Add the tutorial Frequently Used Functions in Paddle Quantum, which lists some frequently used functions in Paddle Quantum.
QNN Research
Add the tutorial Quantum Fisher Information, which briefly introduces the concepts of the classical and quantum Fisher information, along with their applications in quantum machine learning, and shows how to compute them with Paddle Quantum.
Quantum Simulation
Add the tutorial Distributed Variational Quantum Eigensolver Based on Schmidt Decomposition, which demonstrates how to implement a distributed quantum algorithm using Paddle Quantum.
Improvements
Improve the simulator performance in state_vector mode.
Update the introduction tutorial, including some typo fixes.
The partial_trace_discontiguous() function is now available.
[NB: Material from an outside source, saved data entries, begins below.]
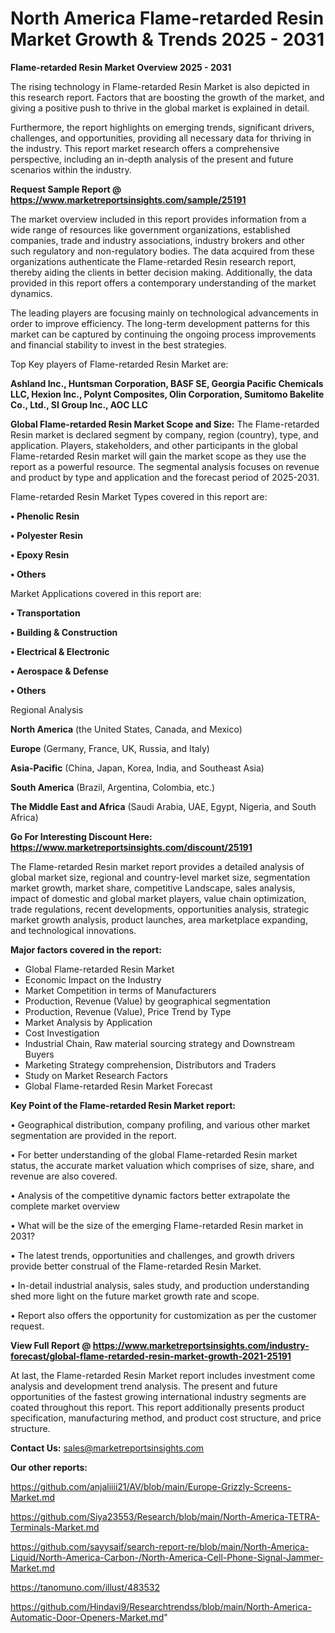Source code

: # North America Flame-retarded Resin Market Growth & Trends 2025 - 2031

<Strong> Flame-retarded Resin Market Overview 2025 - 2031</strong>

The rising technology in Flame-retarded Resin Market is also depicted in this research report. Factors that are boosting the growth of the market, and giving a positive push to thrive in the global market is explained in detail.

Furthermore, the report highlights on emerging trends, significant drivers, challenges, and opportunities, providing all necessary data for thriving in the industry. This report market research offers a comprehensive perspective, including an in-depth analysis of the present and future scenarios within the industry.

<strong>Request Sample Report @ <a href=https://www.marketreportsinsights.com/sample/25191>https://www.marketreportsinsights.com/sample/25191</a></strong>

The market overview included in this report provides information from a wide range of resources like government organizations, established companies, trade and industry associations, industry brokers and other such regulatory and non-regulatory bodies. The data acquired from these organizations authenticate the Flame-retarded Resin research report, thereby aiding the clients in better decision making. Additionally, the data provided in this report offers a contemporary understanding of the market dynamics.

The leading players are focusing mainly on technological advancements in order to improve efficiency. The long-term development patterns for this market can be captured by continuing the ongoing process improvements and financial stability to invest in the best strategies.

Top Key players of Flame-retarded Resin Market are:

<strong>Ashland Inc., Huntsman Corporation, BASF SE, Georgia Pacific Chemicals LLC, Hexion Inc., Polynt Composites, Olin Corporation, Sumitomo Bakelite Co., Ltd., SI Group Inc., AOC LLC</strong>

<strong><b>Global Flame-retarded Resin Market Scope and Size:</b></strong>
The Flame-retarded Resin market is declared segment by company, region (country), type, and application. Players, stakeholders, and other participants in the global Flame-retarded Resin market will gain the market scope as they use the report as a powerful resource. The segmental analysis focuses on revenue and product by type and application and the forecast period of 2025-2031.

Flame-retarded Resin Market Types covered in this report are:

<strong>• Phenolic Resin

• Polyester Resin

• Epoxy Resin

• Others</strong>

Market Applications covered in this report are:

<strong>• Transportation

• Building & Construction

• Electrical & Electronic

• Aerospace & Defense

• Others</strong> 

Regional Analysis

<strong>North America</strong> (the United States, Canada, and Mexico)

<strong>Europe</strong> (Germany, France, UK, Russia, and Italy)

<strong>Asia-Pacific</strong> (China, Japan, Korea, India, and Southeast Asia)

<strong>South America</strong> (Brazil, Argentina, Colombia, etc.)

<strong>The Middle East and Africa</strong> (Saudi Arabia, UAE, Egypt, Nigeria, and South Africa)

<strong>Go For Interesting Discount Here: <a href=https://www.marketreportsinsights.com/discount/25191>https://www.marketreportsinsights.com/discount/25191</a></strong>

The Flame-retarded Resin market report provides a detailed analysis of global market size, regional and country-level market size, segmentation market growth, market share, competitive Landscape, sales analysis, impact of domestic and global market players, value chain optimization, trade regulations, recent developments, opportunities analysis, strategic market growth analysis, product launches, area marketplace expanding, and technological innovations.

<strong><b>Major factors covered in the report:</b></strong>
<ul>
  <li>Global Flame-retarded Resin Market </li>
  <li>Economic Impact on the Industry</li>
  <li>Market Competition in terms of Manufacturers</li>
  <li>Production, Revenue (Value) by geographical segmentation</li>
  <li>Production, Revenue (Value), Price Trend by Type</li>
  <li>Market Analysis by Application</li>
  <li>Cost Investigation</li>
  <li>Industrial Chain, Raw material sourcing strategy and Downstream Buyers</li>
  <li>Marketing Strategy comprehension, Distributors and Traders</li>
  <li>Study on Market Research Factors</li>
  <li>Global Flame-retarded Resin Market Forecast</li>
</ul>

<strong><b>Key Point of the Flame-retarded Resin Market report:</b></strong>

• Geographical distribution, company profiling, and various other market segmentation are provided in the report.

• For better understanding of the global Flame-retarded Resin market status, the accurate market valuation which comprises of size, share, and revenue are also covered.

• Analysis of the competitive dynamic factors better extrapolate the complete market overview

• What will be the size of the emerging Flame-retarded Resin market in 2031?

• The latest trends, opportunities and challenges, and growth drivers provide better construal of the Flame-retarded Resin Market.

• In-detail industrial analysis, sales study, and production understanding shed more light on the future market growth rate and scope.

• Report also offers the opportunity for customization as per the customer request.

<strong><b>View Full Report @ <a href=https://www.marketreportsinsights.com/industry-forecast/global-flame-retarded-resin-market-growth-2021-25191>https://www.marketreportsinsights.com/industry-forecast/global-flame-retarded-resin-market-growth-2021-25191</a></b></strong>


At last, the Flame-retarded Resin Market report includes investment come analysis and development trend analysis. The present and future opportunities of the fastest growing international industry segments are coated throughout this report. This report additionally presents product specification, manufacturing method, and product cost structure, and price structure.

<strong>Contact Us:</strong>
sales@marketreportsinsights.com

<strong>Our other reports:</strong>

<a href=https://github.com/anjaliiii21/AV/blob/main/Europe-Grizzly-Screens-Market.md>https://github.com/anjaliiii21/AV/blob/main/Europe-Grizzly-Screens-Market.md</a>

<a href=https://github.com/Siya23553/Research/blob/main/North-America-TETRA-Terminals-Market.md>https://github.com/Siya23553/Research/blob/main/North-America-TETRA-Terminals-Market.md</a>

<a href=https://github.com/sayysaif/search-report-re/blob/main/North-America-Liquid/North-America-Carbon-/North-America-Cell-Phone-Signal-Jammer-Market.md>https://github.com/sayysaif/search-report-re/blob/main/North-America-Liquid/North-America-Carbon-/North-America-Cell-Phone-Signal-Jammer-Market.md</a>

<a href=https://tanomuno.com/illust/483532>https://tanomuno.com/illust/483532</a>

<a href=https://github.com/Hindavi9/Researchtrendss/blob/main/North-America-Automatic-Door-Openers-Market.md>https://github.com/Hindavi9/Researchtrendss/blob/main/North-America-Automatic-Door-Openers-Market.md</a>"
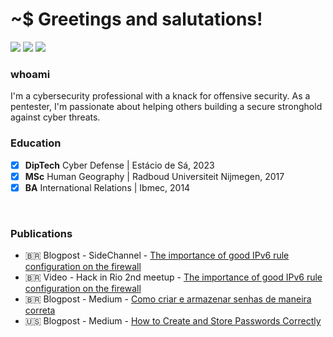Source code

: # ~$ Greetings and salutations!

<a href="https://tryhackme.com/p/k4rkarov" target="_blank"><img src="https://img.shields.io/badge/-TryHackMe-1c2538?style=for-the-badge&logo=TryHackMe&logoColor=white" target="_blank"></a> 
<a href="https://labs.hackthebox.com/home/users/profile/675554" target="_blank"><img src="https://img.shields.io/badge/-Hack%20the%20Box-1c2538?style=for-the-badge&logo=hackthebox&logoColor=green" target="_blank"></a> 
<a href="https://medium.com/@k4rkarov" target="_blank"><img src="https://img.shields.io/badge/-medium-1c2538?style=for-the-badge&logo=medium&logoColor=white" target="_blank"></a> 

### whoami

 I'm a cybersecurity professional with a knack for offensive security. As a pentester, I'm passionate about helping others building a secure stronghold against cyber threats.

### Education
- [x] <b>DipTech</b> Cyber Defense | Estácio de Sá, 2023
- [x] <b>MSc</b> Human Geography | Radboud Universiteit Nijmegen, 2017
- [x] <b>BA</b> International Relations | Ibmec, 2014

<br>

### Publications


- 🇧🇷 Blogpost - SideChannel - [The importance of good IPv6 rule configuration on the firewall](https://sidechannel.blog/a-importancia-de-uma-boa-configuracao-de-regras-ipv6-no-firewall/)
- 🇧🇷 Video - Hack in Rio 2nd meetup - [The importance of good IPv6 rule configuration on the firewall](https://www.youtube.com/watch?v=i7ho1xDdmx0)
- 🇧🇷 Blogpost - Medium - [Como criar e armazenar senhas de maneira correta](https://medium.com/@k4rkarov/como-criar-e-armazenar-senhas-de-maneira-correta-efa589b8ae8e)
- 🇺🇸 Blogpost - Medium - [How to Create and Store Passwords Correctly](https://medium.com/@k4rkarov/how-to-create-and-store-passwords-correctly-8dbaab34ccf8)
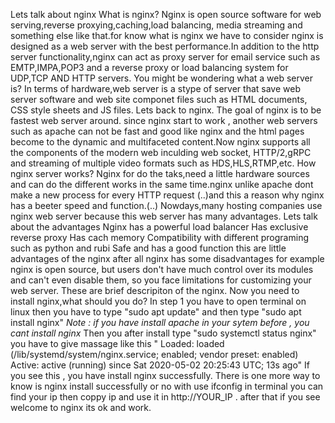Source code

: Lets talk about nginx
What is nginx?
Nginx is open source software for web serving,reverse proxying,caching,load balancing, media streaming and something else like that.for know what is nginx we have to consider nginx is designed as a web server with the best performance.In addition to the http server functionality,nginx can act as proxy server for email service such as EMTP,IMPA,POP3 and a reverse proxy or load balancing system for UDP,TCP AND HTTP servers.
You might be wondering what a web server is?
In terms of hardware,web server is a stype of server that save web server software and web site componet files such as HTML documents, CSS style sheets and JS files.
Lets back to nginx.
The goal of nginx is to be fastest web server around. since nginx start to work , another web servers such as apache can not be fast and good like nginx and the html pages become to the dynamic and multifaceted content.Now nginx supports all the components of the modern web inculding web socket, HTTP/2,gRPC and streaming of multiple video formats such as HDS,HLS,RTMP,etc.
How nginx server works?
Nginx for do the taks,need a little hardware sources and can do the different works in the same time.nginx unlike apache dont make a new process for every HTTP request (..)and this a reason why nginx has a beeter speed and function.(..)
Nowdays,many hosting companies use nginx web server because this web server has many advantages.
Lets talk about the advantages
Nginx has a powerful load balancer
Has exclusive reverse proxy
Has cach memory
Compatibility with different programing such as python and rubi
Safe and has a good function 
this are little advantages of the nginx
after all nginx has some disadvantages for example nginx is open source, but users don't have much control over its modules and can't even disable them, so you face limitations for customizing your web server.
These are brief descripiton of the nginx.
Now you need to install nginx,what should you do?
In step 1 you have to open terminal on linux then you have to type "sudo apt update" and then type "sudo apt install nginx"
*Note : if you have install apache in your sytem before , you cant install nginx*
Then you after install type "sudo systemctl status nginx" you have to give massage like this "
     Loaded: loaded (/lib/systemd/system/nginx.service; enabled; vendor preset: enabled)
     Active: active (running) since Sat 2020-05-02 20:25:43 UTC; 13s ago"
 If you see this , you have install nginx successfully. There is one more way to know is nginx install successfully or no 
 with use  ifconfig in terminal you can find your ip then coppy ip and use it in  http://YOUR_IP . after that if you see welcome to nginx its ok and work.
The construct_h_matrix() method in the Hamiltonian class now supports specifying the number of qubits.
Enhance the performance of the Hamiltonian simulation experimentally, referring to the paper Optimal quantum circuits for general two-qubit gates.
Upgrade some tutorials with the latest code features.
Bug Fixes
Fix the bug in the von_neumann_entropy() function. Now it skips eigenvalue zero in the calculation process.
Fix the bug in the update_param() method which is caused by the incompatible update of the PaddlePaddle.
Fix the plot error in MAXCUT and DC-QAOA tutorials.
Fix the bug in the get_1d_heisenberg_hamiltonian() function.